5. Run evolutionary experiments to produce an optimized black box
heuristic. This involves: (a) randomly or otherwise generating an
initial population of models; (b) running each model on the
benchmarks, gathering metrics; (c) combining metrics across benchmarks
to produce fitness; (d) using fitness to create a new set of models
using various genetic approaches; (e) iterating until satisfied with
the result.

All of this setup should be automated and available in the CI system.

6. Use the winning model to produce a labelled data set of (feature*,
inlining decision) for all the cases in the benchmarks. Build a
decision tree from this via standard techniques. Decide if any pruning
is appropriate.

7. Back validate the results via measurement to show (a) final heuristic
works as expected and metrics match expectations on training examples;
cross validate on untrained benchmarks to show results are not over-fitted.
Flight this to various 3rd parties for independent confirmation.
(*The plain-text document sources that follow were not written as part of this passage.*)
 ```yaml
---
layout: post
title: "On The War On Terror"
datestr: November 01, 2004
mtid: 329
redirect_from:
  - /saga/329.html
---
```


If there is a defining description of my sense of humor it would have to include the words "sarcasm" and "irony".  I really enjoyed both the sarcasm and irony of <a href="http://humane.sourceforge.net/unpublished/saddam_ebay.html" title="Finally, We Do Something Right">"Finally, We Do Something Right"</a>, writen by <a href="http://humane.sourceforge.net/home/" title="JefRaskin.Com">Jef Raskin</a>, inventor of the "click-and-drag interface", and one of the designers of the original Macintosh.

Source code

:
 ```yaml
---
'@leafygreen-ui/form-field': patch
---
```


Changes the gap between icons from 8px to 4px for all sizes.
8. Enable new heuristics as defaults.

9. Repeat the above process for each code base, scenario,
architecture, etc.

### AOT Considerations

In the AOT case (particularly the optimized AOT) we will likely need
to develop a different set of heuristics.

The current frameworks for AOT (NGEN and Ready2Run) give the code
generator the opportunity to preview the methods to be compiled. We'll
take advantage of that to build a call graph and orchestrate
compilation of methods in a "bottom-up" fashion (callees before
callers). Because of that, when inlining, the caller typically has the
opportunity to look at a richer set of data about the callee -- for
instance, detailed usage summary for parameters and similar.
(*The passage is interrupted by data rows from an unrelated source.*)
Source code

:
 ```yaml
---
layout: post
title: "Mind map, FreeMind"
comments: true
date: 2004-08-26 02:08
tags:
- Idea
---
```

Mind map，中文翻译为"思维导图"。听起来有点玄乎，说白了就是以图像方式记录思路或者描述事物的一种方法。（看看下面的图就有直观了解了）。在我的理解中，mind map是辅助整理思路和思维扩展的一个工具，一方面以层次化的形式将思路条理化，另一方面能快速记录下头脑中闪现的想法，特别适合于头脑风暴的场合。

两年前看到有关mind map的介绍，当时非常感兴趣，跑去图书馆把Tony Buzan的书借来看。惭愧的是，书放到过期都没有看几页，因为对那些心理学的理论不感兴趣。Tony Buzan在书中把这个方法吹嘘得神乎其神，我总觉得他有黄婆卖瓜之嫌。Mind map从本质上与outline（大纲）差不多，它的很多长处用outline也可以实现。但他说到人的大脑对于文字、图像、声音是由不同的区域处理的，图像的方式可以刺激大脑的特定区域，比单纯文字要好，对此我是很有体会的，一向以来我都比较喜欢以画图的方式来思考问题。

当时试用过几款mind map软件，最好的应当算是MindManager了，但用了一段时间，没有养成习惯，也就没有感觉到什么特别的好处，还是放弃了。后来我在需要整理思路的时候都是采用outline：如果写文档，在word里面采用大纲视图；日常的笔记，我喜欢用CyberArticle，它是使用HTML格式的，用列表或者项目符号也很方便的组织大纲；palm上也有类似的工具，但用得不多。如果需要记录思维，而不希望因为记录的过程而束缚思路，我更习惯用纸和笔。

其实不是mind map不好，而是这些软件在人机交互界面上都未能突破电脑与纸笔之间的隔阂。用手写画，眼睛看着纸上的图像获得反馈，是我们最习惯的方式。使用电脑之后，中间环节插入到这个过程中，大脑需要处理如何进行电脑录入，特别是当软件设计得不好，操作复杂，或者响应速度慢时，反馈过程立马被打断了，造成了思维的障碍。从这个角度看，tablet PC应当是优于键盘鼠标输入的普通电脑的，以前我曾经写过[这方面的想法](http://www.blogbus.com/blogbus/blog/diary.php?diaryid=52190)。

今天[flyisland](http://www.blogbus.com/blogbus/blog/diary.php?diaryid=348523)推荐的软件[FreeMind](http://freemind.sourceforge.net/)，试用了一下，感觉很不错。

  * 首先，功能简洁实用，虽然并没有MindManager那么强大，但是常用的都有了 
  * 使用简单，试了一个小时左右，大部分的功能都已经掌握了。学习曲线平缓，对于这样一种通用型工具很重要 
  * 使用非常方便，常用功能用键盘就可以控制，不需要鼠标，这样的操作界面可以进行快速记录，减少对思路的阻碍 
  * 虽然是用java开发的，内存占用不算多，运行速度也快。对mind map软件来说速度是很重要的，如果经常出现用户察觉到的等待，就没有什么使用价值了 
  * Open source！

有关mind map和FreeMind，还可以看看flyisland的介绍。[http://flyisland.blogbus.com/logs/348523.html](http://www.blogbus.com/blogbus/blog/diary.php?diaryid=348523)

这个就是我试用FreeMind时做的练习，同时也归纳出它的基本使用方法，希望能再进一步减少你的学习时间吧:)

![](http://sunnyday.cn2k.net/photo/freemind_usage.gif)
The inliner also has the opportunity to plan inlining over a wider
scope, perhaps adjusting heuristics for the relative importance of
callers or the shape of the call graph or similar.

## Vetting and Revalidation

With an evaluation framework in place, we can now run carefully
controlled experiments to see if further enhancements to the inliner
are warranted. For example, the order in which candidates are
considered may have an impact -- ideally the inliner would greedily
look at the best candidates first. Other feature data may prove
important, for instance actual or synthetic profile data.
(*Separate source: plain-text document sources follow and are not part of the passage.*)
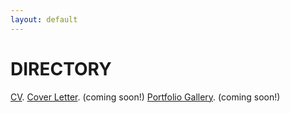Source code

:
 ```yaml
---
layout: default
---
```


# DIRECTORY

[CV](./cv).
[Cover Letter](/coverletter). (coming soon!)
[Portfolio Gallery](/portfolio). (coming soon!)
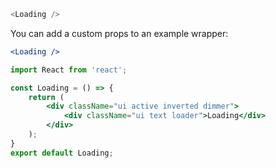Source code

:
 ```js
<Loading />
```

You can add a custom props to an example wrapper:

```jsx 
<Loading />
```

```jsx static
import React from 'react';

const Loading = () => {
    return (
        <div className="ui active inverted dimmer">
            <div className="ui text loader">Loading</div>
        </div>
    );
}
export default Loading;
```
The rest of the compiler also changes over time. Periodically we
should rerun the heuristic development to see if the current set of
heuristics are still good, especially if major new capabilities are
added to the compiler.

We should also continually strive to improve the benchmark set.

## Risks

The plan calls for the inliner's Profitability logic to be constructed
via machine learning. This exposes us to a number of risks:

* We may not understand how to successfully apply ML techniques.
* We may run into one of the common ML pitfalls, like having too many
features, or strongly correlated features.
* We may not be using the right features.
* Some of the features may themselves be estimates (eg code size).
* The benchmark set may not be sufficiently representative.
* We may overfit the benchmark set. The plan here is to cross-validate and
not use all our benchmarks as training examples.
* The training process may be too slow to be practical.
* There may be too much measurement noise.
* The resulting models may not be stable -- meaning that small changes in
the input programs might trigger large changes in the inlining decisions.
* The supervised learning output may still be black-box like in practice.
* The downstream phases of the compiler might not adapt well to inlining
changes or may offer an uneven performance surface.
* We've found it tricky in the past to produce a good combined fitness metric
from a large set of benchmarks and metrics.
* It's generally not possible to build a new heuristic which is better in
every way than the old one -- some metrics on some benchmarks will inevitably
regress.

However, it's worth pointing out that a manually constructed heuristic faces
many of these same risks.

## Notes

See this [early
draft](https://github.com/AndyAyersMS/coreclr/commit/035054402a345f643d9dee0ec31dbdf5fadbb17c),
now orphaned by a squash, for some interesting comments.